AYIA NAPA (CHYPRE), 23 ans (De l'envoyé spécial d'EUROPA PRESS, Daniel Blanco)

Le gouvernement de Pedro Sánchez a célébré la décision des pays de l'Union européenne d'accorder un prêt de 90 milliards d'euros d'aide à l'Ukraine et a souligné le rôle qu'a joué l'Espagne pour que ces fonds parviennent enfin à Kiev.

Des sources gouvernementales affirment que l'exécutif espagnol a travaillé dur pour que cela soit possible et que c'était donc un moment très attendu, qui a été atteint une fois que les 27 ont réussi à échapper au veto exercé par la Hongrie.

Au sein du gouvernement, ils soulignent également que l'Espagne a été l'un des plus fervents soutiens de l'Ukraine sur le chemin de l'adhésion et que ce processus a commencé en décembre 2023, précisément pendant la présidence tournante semestrielle espagnole du Conseil de l'UE. « C'est un honneur pour l'Espagne que l'ouverture des négociations d'adhésion de l'Ukraine ait eu lieu sous notre présidence », a alors déclaré Sánchez.

Ce jeudi, lors de la réunion informelle des dirigeants tenue à Chypre, le président du Conseil, António Costa, a fait un geste en faveur de Kiev, assurant qu'après l'approbation du prêt, la prochaine étape devrait être le début formel des négociations d'adhésion, avec l'ouverture des premiers chapitres de réformes.

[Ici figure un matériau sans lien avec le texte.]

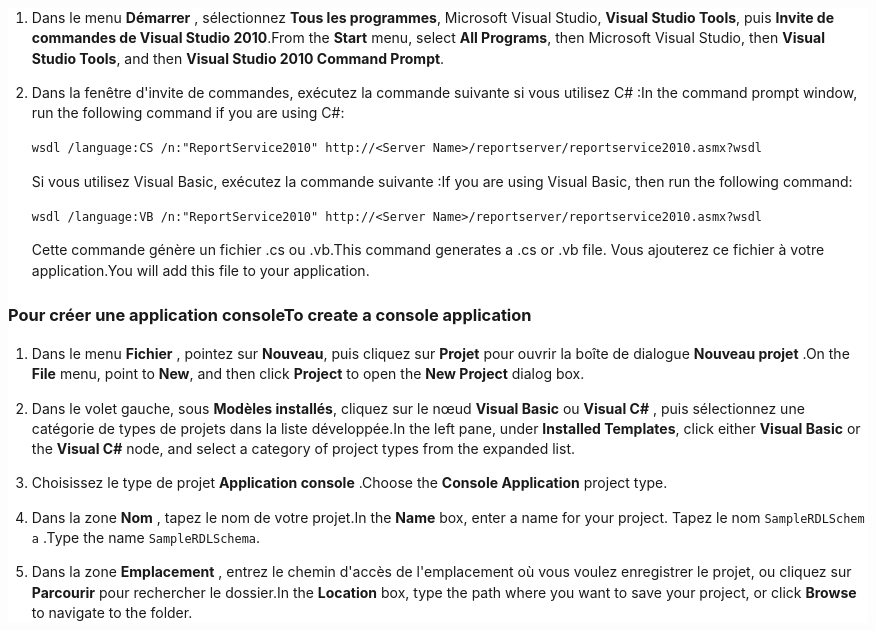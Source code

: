 1.  <span data-ttu-id="5ac37-108">Dans le menu **Démarrer** , sélectionnez **Tous les programmes**, Microsoft Visual Studio, **Visual Studio Tools**, puis **Invite de commandes de Visual Studio 2010**.</span><span class="sxs-lookup"><span data-stu-id="5ac37-108">From the **Start** menu, select **All Programs**, then Microsoft Visual Studio, then **Visual Studio Tools**, and then **Visual Studio 2010 Command Prompt**.</span></span>  
  
2.  <span data-ttu-id="5ac37-109">Dans la fenêtre d'invite de commandes, exécutez la commande suivante si vous utilisez C# :</span><span class="sxs-lookup"><span data-stu-id="5ac37-109">In the command prompt window, run the following command if you are using C#:</span></span>  
  
    ```  
    wsdl /language:CS /n:"ReportService2010" http://<Server Name>/reportserver/reportservice2010.asmx?wsdl  
    ```  
  
     <span data-ttu-id="5ac37-110">Si vous utilisez Visual Basic, exécutez la commande suivante :</span><span class="sxs-lookup"><span data-stu-id="5ac37-110">If you are using Visual Basic, then run the following command:</span></span>  
  
    ```  
    wsdl /language:VB /n:"ReportService2010" http://<Server Name>/reportserver/reportservice2010.asmx?wsdl  
    ```  
  
     <span data-ttu-id="5ac37-111">Cette commande génère un fichier .cs ou .vb.</span><span class="sxs-lookup"><span data-stu-id="5ac37-111">This command generates a .cs or .vb file.</span></span> <span data-ttu-id="5ac37-112">Vous ajouterez ce fichier à votre application.</span><span class="sxs-lookup"><span data-stu-id="5ac37-112">You will add this file to your application.</span></span>  
  
### <a name="to-create-a-console-application"></a><span data-ttu-id="5ac37-113">Pour créer une application console</span><span class="sxs-lookup"><span data-stu-id="5ac37-113">To create a console application</span></span>  
  
1.  <span data-ttu-id="5ac37-114">Dans le menu **Fichier** , pointez sur **Nouveau**, puis cliquez sur **Projet** pour ouvrir la boîte de dialogue **Nouveau projet** .</span><span class="sxs-lookup"><span data-stu-id="5ac37-114">On the **File** menu, point to **New**, and then click **Project** to open the **New Project** dialog box.</span></span>  
  
2.  <span data-ttu-id="5ac37-115">Dans le volet gauche, sous **Modèles installés**, cliquez sur le nœud **Visual Basic** ou **Visual C#** , puis sélectionnez une catégorie de types de projets dans la liste développée.</span><span class="sxs-lookup"><span data-stu-id="5ac37-115">In the left pane, under **Installed Templates**, click either **Visual Basic** or the **Visual C#** node, and select a category of project types from the expanded list.</span></span>  
  
3.  <span data-ttu-id="5ac37-116">Choisissez le type de projet **Application console** .</span><span class="sxs-lookup"><span data-stu-id="5ac37-116">Choose the **Console Application** project type.</span></span>  
  
4.  <span data-ttu-id="5ac37-117">Dans la zone **Nom** , tapez le nom de votre projet.</span><span class="sxs-lookup"><span data-stu-id="5ac37-117">In the **Name** box, enter a name for your project.</span></span> <span data-ttu-id="5ac37-118">Tapez le nom `SampleRDLSchema` .</span><span class="sxs-lookup"><span data-stu-id="5ac37-118">Type the name `SampleRDLSchema`.</span></span>  
  
5.  <span data-ttu-id="5ac37-119">Dans la zone **Emplacement** , entrez le chemin d'accès de l'emplacement où vous voulez enregistrer le projet, ou cliquez sur **Parcourir** pour rechercher le dossier.</span><span class="sxs-lookup"><span data-stu-id="5ac37-119">In the **Location** box, type the path where you want to save your project, or click **Browse** to navigate to the folder.</span></span>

Le président ukrainien, Volodymyr Zelensky, a immédiatement répondu, assurant qu'ils étaient prêts à entamer les négociations d'adhésion et demandant aux dirigeants de l'UE de le faire « dès que possible ».

GUERRE D'IRAN

Ce même jeudi, les 27 organiseront un dîner dans la ville côtière d'Ayia Napa au cours duquel Sánchez abordera la situation au Moyen-Orient et la crise énergétique qu'elle a provoquée. Selon des sources de la Moncloa, il indiquera qu'il n'y a pas de solution militaire à la guerre en Iran et soulignera que ce conflit ne peut pas masquer ce qui continue de se produire en Palestine.

Le gouvernement considère que la situation à Gaza et en Cisjordanie s'est aggravée ces derniers mois malgré le cessez-le-feu et qu'au Liban, la tension s'est intensifiée avec les récentes attaques israéliennes.

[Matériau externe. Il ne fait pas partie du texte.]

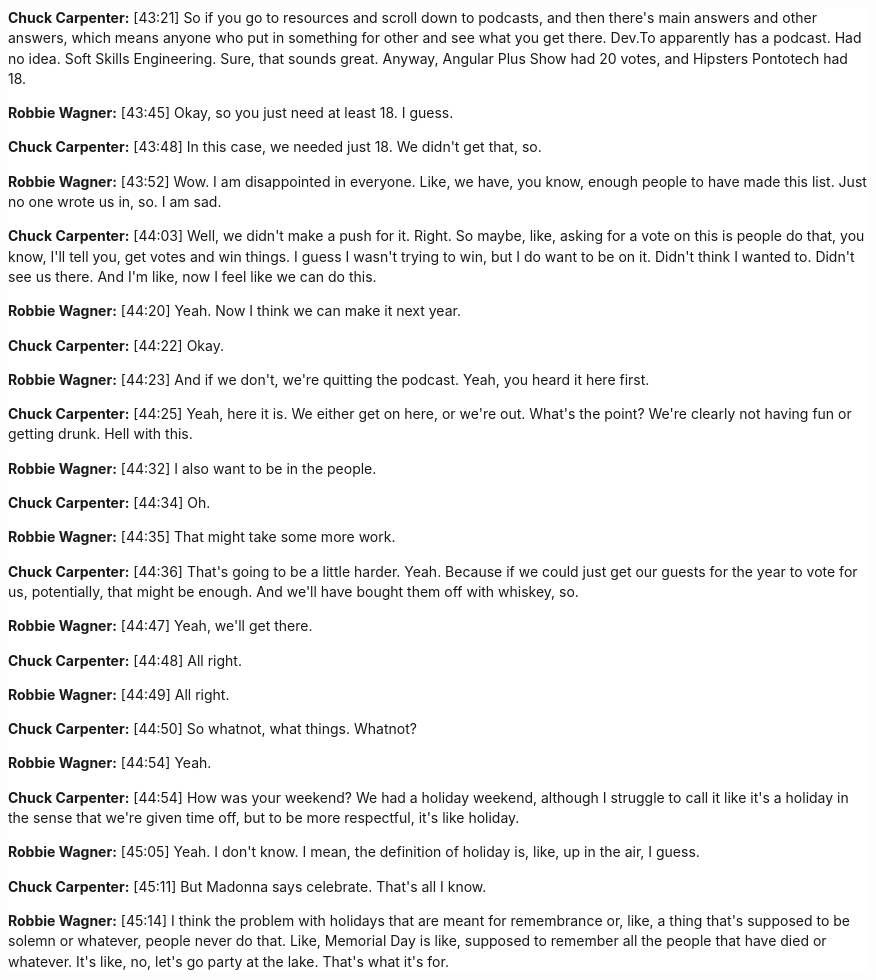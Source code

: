 **Chuck Carpenter:** [43:21] So if you go to resources and scroll down to podcasts, and then there's main answers and other answers, which means anyone who put in something for other and see what you get there. Dev.To apparently has a podcast. Had no idea. Soft Skills Engineering. Sure, that sounds great. Anyway, Angular Plus Show had 20 votes, and Hipsters Pontotech had 18.

**Robbie Wagner:** [43:45] Okay, so you just need at least 18. I guess.

**Chuck Carpenter:** [43:48] In this case, we needed just 18. We didn't get that, so.

**Robbie Wagner:** [43:52] Wow. I am disappointed in everyone. Like, we have, you know, enough people to have made this list. Just no one wrote us in, so. I am sad.

**Chuck Carpenter:** [44:03] Well, we didn't make a push for it. Right. So maybe, like, asking for a vote on this is people do that, you know, I'll tell you, get votes and win things. I guess I wasn't trying to win, but I do want to be on it. Didn't think I wanted to. Didn't see us there. And I'm like, now I feel like we can do this.

**Robbie Wagner:** [44:20] Yeah. Now I think we can make it next year.

**Chuck Carpenter:** [44:22] Okay.

**Robbie Wagner:** [44:23] And if we don't, we're quitting the podcast. Yeah, you heard it here first.

**Chuck Carpenter:** [44:25] Yeah, here it is. We either get on here, or we're out. What's the point? We're clearly not having fun or getting drunk. Hell with this.

**Robbie Wagner:** [44:32] I also want to be in the people.

**Chuck Carpenter:** [44:34] Oh.

**Robbie Wagner:** [44:35] That might take some more work.

**Chuck Carpenter:** [44:36] That's going to be a little harder. Yeah. Because if we could just get our guests for the year to vote for us, potentially, that might be enough. And we'll have bought them off with whiskey, so.

**Robbie Wagner:** [44:47] Yeah, we'll get there.

**Chuck Carpenter:** [44:48] All right.

**Robbie Wagner:** [44:49] All right.

**Chuck Carpenter:** [44:50] So whatnot, what things. Whatnot?

**Robbie Wagner:** [44:54] Yeah.

**Chuck Carpenter:** [44:54] How was your weekend? We had a holiday weekend, although I struggle to call it like it's a holiday in the sense that we're given time off, but to be more respectful, it's like holiday.

**Robbie Wagner:** [45:05] Yeah. I don't know. I mean, the definition of holiday is, like, up in the air, I guess.

**Chuck Carpenter:** [45:11] But Madonna says celebrate. That's all I know.

**Robbie Wagner:** [45:14] I think the problem with holidays that are meant for remembrance or, like, a thing that's supposed to be solemn or whatever, people never do that. Like, Memorial Day is like, supposed to remember all the people that have died or whatever. It's like, no, let's go party at the lake. That's what it's for.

C'est pourquoi Sánchez insistera auprès de ses homologues européens sur la nécessité de prendre des « mesures efficaces » concernant Tel-Aviv, comme l'adoption de nouvelles sanctions ou la suspension de l'accord d'association, une décision à laquelle s'opposent plusieurs membres de l'UE.

Les pourparlers se poursuivront vendredi dans la capitale, Nicosie, où se joindront plusieurs dirigeants du Moyen-Orient, les présidents égyptien Abdel Fattah El-Sisi ; Liban, Joseph Aoun ; Syrie, Ahmed al-Sharaa ; le prince de Jordanie, Al Hussein bin Abdullah II et le secrétaire général du Conseil de coopération du Golfe, Jasem Mohamed AlBudaiwi.

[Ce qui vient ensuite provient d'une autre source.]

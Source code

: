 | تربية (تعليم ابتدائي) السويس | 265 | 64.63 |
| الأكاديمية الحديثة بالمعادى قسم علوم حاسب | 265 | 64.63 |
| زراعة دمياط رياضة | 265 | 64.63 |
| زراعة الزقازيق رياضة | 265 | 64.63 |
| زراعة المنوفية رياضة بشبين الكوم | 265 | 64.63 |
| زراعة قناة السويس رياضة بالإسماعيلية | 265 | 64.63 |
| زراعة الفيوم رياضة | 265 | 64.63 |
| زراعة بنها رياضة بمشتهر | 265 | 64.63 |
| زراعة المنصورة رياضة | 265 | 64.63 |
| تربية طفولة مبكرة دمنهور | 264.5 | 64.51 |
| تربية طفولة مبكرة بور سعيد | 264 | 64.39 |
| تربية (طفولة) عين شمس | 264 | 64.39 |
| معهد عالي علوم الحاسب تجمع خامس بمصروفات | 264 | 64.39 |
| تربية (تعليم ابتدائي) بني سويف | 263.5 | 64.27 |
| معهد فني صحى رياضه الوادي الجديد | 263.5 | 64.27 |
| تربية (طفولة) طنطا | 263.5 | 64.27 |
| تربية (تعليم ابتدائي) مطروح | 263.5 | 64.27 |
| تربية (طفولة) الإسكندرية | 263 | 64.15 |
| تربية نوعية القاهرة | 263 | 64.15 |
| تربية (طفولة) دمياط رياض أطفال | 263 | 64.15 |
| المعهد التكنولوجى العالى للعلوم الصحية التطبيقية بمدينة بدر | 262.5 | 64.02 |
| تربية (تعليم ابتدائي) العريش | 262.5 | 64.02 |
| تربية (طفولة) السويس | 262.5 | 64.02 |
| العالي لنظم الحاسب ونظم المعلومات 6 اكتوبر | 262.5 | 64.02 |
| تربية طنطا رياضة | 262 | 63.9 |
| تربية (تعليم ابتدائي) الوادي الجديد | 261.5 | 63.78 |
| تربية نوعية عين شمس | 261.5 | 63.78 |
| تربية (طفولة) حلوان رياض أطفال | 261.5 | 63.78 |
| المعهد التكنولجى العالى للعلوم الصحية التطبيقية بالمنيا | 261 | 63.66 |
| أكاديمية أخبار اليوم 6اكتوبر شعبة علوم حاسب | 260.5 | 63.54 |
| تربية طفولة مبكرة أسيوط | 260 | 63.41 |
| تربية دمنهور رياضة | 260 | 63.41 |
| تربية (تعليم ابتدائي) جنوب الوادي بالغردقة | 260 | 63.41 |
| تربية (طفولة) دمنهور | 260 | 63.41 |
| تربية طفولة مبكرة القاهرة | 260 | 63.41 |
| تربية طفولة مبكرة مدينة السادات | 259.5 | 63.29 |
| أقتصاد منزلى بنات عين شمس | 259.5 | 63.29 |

Le chef de l'Exécutif espagnol sera favorable à la réduction des dépendances énergétiques et au progrès de l'électrification après la fermeture du détroit d'Ormuz et soulignera que l'UE ne peut pas continuer à être un « acteur réactif » face aux crises qui affectent le bien-être de ses citoyens et doit donc agir aux niveaux diplomatique, stratégique, économique et humanitaire pour être mieux placée face aux crises futures.